Este post no pretende ser una crónica deportiva. Se trata apenas de las impresiones recogidas por una espectadora lega en la materia, hasta hace poco ignorante absoluta, asumida y confesa, y durante la última semana casi forzada a incorporar el conocimiento mínimo necesario para conseguir la admisión a la gran fiesta nacional (internacional en realidad) del rugby.

Para beneplácito de mis compatriotas, debo decir que los franceses no terminan de digerir la derrota ante la Argentina. Pasó casi una quincena desde la sorpresa del viernes 7 de septiembre, y sin embargo el zarpazo de Los Pumas sigue doliendo por estos pagos hexagonales.

Los franceses asisten al Mundial de Rugby colgados de las paredes (foto tomada en Biarritz)

Algunos galos sostienen que el resultado del partido inaugural fue responsabilidad exclusiva de un equipo -el suyo- consumido por los nervios y la presión que suelen soportar quienes juegan como locales. En cambio, los más amables -probablemente los menos apasionados- optan por reconocerle mérito y garra propios al seleccionado celeste y blanco.

De todos modos, ni unos ni otros pueden deshacerse del sabor amargo provocado por ese primer mal paso. Ni siquiera la aplastante victoria del domingo pasado contra Namibia apaciguó el sentimiento de desazón y desconfianza. En parte por eso la espera del encuentro con Irlanda se da en un clima de escepticismo, cuando no de cierto temor.

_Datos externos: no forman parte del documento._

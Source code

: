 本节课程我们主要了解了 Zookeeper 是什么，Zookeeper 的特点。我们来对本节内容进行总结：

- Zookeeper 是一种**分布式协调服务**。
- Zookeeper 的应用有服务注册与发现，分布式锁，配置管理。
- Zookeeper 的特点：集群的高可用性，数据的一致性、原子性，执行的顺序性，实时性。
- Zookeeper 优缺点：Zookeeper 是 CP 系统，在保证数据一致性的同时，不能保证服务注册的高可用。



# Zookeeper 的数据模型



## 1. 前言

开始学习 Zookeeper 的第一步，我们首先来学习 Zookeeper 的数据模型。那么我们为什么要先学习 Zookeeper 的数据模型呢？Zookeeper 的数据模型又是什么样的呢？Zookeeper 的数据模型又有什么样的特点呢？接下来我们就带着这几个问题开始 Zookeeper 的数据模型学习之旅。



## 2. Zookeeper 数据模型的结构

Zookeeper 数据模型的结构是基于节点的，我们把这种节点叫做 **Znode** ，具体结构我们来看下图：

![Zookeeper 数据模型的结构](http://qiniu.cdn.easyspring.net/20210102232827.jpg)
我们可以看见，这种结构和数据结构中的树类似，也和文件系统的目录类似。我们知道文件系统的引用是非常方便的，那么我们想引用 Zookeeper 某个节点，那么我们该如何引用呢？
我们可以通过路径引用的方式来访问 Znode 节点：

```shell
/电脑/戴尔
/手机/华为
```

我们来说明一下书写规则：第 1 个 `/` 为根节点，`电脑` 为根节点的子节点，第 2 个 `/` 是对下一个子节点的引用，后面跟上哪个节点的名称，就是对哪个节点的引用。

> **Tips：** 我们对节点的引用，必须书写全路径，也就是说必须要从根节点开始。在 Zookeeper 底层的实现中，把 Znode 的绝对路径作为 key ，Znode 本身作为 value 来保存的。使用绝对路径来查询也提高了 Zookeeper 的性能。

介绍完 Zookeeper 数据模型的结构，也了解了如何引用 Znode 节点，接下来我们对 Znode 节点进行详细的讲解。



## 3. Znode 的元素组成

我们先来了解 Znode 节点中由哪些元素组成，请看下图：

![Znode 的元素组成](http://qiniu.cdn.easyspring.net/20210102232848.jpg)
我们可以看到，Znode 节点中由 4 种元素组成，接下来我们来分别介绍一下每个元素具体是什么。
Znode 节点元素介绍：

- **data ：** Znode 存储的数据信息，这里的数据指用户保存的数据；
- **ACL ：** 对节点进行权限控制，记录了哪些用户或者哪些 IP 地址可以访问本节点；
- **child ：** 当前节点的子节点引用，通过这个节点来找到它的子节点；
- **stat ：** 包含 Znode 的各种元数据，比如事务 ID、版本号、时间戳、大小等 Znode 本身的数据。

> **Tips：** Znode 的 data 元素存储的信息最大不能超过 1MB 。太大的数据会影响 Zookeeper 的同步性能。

Mientras tanto, los porteños que coincidimos en pisar estas tierras justo en plena contienda oficial asistimos a todo tipo de -pocas veces tan oportuna la metáfora- «tiros por elevación». Entre los más frecuentes, figuran los siguientes: que muchos de nuestros jugadores juegan en Francia (por lo tanto su buen desempeño es obra del entrenamiento galo); que en el partido de París nos limitamos a aprovechar los errores de los anfitriones; que nuestra suerte tiene sus minutos contados porque en definitiva nuestro verdadero talento se encuentra inexorablemente ligado al fútbol, deporte mucho menos sutil y caballeroso que el desafío propuesto por la inasible pelota ovalada. 

Ante semejantes comentarios/argumentos, quien suscribe elige guardar silencio, esbozar una sonrisa levemente pícara, y saborear -en contra de cualquier prejuicio- el discreto encanto de sentirse argentina. Y por favor… A no confundir orgullo con soberbia.